# About this task
Copy each line from the records below in which the word "subsubsection" is found.

# Information
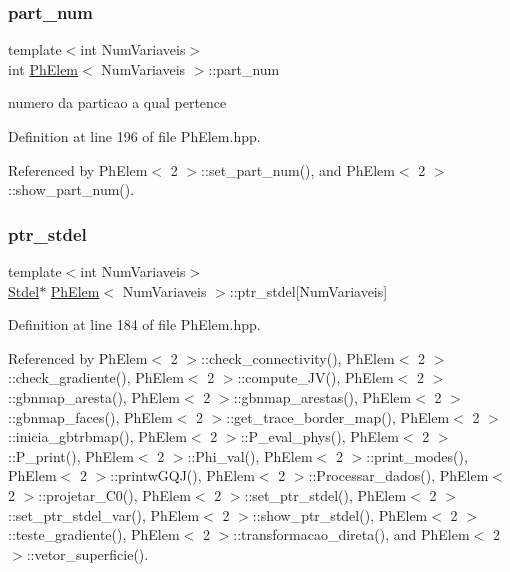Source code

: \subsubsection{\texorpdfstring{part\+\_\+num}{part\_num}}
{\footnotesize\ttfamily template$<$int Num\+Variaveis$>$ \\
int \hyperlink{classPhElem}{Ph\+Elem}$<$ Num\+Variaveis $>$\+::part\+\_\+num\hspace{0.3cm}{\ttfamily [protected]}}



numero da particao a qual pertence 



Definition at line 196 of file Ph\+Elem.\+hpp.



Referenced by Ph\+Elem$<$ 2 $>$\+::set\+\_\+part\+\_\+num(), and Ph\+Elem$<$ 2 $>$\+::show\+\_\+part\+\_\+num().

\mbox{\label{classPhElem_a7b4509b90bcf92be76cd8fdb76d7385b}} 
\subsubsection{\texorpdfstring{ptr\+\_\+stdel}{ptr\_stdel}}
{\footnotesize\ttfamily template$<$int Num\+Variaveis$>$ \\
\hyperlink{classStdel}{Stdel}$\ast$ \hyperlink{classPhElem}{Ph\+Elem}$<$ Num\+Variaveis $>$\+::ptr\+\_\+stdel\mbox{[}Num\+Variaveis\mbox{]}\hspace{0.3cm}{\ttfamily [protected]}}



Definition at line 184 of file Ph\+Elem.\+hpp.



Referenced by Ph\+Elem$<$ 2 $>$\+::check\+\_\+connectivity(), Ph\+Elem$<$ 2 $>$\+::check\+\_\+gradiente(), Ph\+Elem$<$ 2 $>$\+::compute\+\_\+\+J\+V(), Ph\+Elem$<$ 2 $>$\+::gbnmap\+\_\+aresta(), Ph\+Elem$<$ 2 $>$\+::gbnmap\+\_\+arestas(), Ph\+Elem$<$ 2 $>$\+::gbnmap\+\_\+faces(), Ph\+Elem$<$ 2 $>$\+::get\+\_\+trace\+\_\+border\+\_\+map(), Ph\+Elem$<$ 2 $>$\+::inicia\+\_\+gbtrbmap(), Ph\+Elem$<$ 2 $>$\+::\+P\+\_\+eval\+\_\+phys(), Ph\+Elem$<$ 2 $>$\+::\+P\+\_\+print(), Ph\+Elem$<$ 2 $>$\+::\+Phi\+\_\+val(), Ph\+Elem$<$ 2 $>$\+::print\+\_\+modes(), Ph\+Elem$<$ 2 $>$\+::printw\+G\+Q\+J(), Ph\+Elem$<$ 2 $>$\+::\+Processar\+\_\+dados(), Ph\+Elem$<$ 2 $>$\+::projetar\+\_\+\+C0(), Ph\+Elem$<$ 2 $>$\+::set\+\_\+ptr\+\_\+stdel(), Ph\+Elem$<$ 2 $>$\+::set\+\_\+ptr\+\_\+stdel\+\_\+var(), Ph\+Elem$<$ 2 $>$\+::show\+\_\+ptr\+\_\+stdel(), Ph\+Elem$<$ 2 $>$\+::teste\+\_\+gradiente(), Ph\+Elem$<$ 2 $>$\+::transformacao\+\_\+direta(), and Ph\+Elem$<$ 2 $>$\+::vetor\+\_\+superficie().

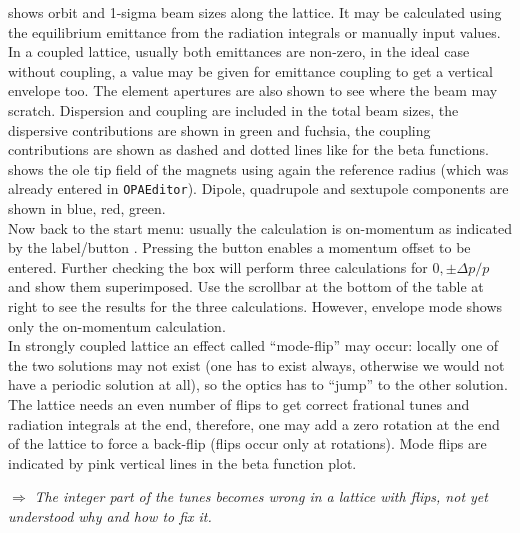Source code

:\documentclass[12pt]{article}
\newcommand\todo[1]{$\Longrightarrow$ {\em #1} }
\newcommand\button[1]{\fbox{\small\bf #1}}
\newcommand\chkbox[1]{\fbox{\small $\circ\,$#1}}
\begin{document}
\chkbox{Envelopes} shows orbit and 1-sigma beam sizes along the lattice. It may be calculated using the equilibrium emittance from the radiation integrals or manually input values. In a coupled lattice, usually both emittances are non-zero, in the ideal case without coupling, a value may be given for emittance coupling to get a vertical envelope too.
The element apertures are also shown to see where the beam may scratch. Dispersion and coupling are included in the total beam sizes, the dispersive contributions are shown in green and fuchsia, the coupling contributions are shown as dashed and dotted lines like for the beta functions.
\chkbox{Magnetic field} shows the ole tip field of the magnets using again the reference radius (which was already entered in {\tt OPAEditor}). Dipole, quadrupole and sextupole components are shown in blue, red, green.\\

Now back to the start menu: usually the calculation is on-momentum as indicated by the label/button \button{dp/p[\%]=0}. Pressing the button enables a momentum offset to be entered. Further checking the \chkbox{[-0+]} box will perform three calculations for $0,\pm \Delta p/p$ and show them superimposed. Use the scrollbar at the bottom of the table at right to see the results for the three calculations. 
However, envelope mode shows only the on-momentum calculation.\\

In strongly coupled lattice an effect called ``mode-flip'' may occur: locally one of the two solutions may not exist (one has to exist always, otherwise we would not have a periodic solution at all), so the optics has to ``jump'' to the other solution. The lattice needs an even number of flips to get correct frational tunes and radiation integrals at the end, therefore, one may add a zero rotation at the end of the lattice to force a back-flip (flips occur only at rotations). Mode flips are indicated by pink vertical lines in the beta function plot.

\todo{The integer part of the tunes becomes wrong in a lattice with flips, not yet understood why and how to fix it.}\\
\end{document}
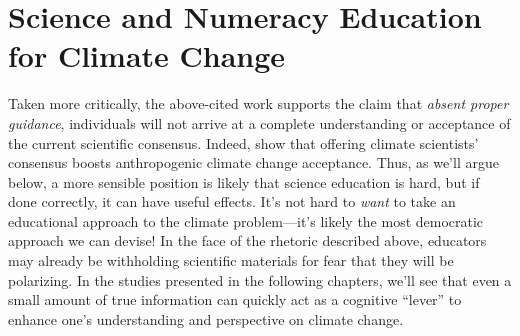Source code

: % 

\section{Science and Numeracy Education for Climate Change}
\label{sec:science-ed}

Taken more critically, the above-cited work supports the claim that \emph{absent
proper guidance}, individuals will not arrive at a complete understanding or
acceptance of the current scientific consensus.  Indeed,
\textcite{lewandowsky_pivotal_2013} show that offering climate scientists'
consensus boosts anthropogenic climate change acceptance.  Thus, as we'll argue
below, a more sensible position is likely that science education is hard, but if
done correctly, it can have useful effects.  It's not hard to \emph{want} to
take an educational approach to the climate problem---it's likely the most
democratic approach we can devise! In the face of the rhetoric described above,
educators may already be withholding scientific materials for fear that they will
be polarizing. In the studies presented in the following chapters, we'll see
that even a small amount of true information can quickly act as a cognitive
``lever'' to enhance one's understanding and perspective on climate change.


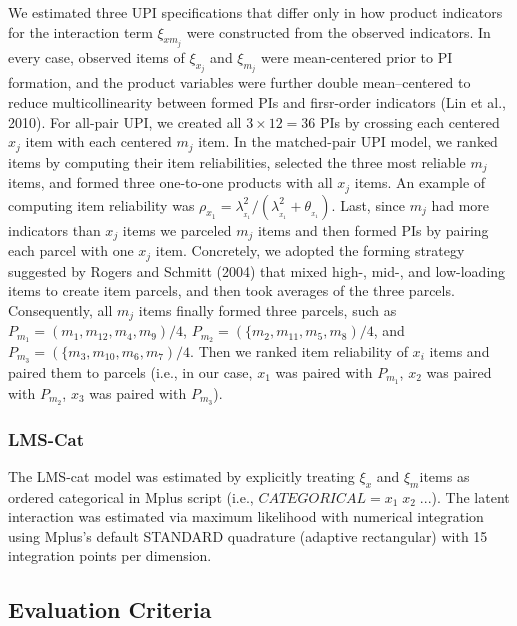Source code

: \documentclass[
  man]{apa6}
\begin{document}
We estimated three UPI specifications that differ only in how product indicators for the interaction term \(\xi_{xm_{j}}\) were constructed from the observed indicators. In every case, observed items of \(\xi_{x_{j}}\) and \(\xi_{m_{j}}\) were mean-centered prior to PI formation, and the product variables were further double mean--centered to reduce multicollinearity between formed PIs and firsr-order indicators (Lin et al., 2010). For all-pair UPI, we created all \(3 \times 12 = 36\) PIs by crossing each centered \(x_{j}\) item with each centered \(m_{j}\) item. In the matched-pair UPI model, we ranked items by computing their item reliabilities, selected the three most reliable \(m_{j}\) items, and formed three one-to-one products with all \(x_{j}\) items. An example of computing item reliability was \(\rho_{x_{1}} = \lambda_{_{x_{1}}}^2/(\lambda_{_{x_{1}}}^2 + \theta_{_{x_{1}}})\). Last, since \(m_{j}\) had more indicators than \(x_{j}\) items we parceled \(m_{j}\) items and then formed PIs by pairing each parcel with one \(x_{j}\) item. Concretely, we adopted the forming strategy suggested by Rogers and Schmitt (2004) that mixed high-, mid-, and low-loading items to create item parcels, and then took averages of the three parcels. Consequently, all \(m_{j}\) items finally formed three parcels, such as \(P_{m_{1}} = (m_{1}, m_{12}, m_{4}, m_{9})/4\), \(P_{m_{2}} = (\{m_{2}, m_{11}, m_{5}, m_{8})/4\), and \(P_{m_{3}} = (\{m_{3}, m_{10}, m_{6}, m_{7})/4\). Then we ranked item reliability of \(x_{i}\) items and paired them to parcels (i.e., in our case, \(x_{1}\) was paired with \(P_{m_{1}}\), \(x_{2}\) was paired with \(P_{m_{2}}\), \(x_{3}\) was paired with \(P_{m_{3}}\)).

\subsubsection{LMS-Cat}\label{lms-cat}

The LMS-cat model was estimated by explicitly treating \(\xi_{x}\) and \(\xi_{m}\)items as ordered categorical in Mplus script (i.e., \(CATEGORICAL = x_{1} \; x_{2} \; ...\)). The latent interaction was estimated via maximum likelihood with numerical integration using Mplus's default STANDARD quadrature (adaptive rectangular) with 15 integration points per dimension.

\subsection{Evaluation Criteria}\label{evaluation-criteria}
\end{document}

# Response
: \subsubsection{\texorpdfstring{part\+\_\+num}{part\_num}}
\subsubsection{\texorpdfstring{ptr\+\_\+stdel}{ptr\_stdel}}
\subsubsection{LMS-Cat}\label{lms-cat}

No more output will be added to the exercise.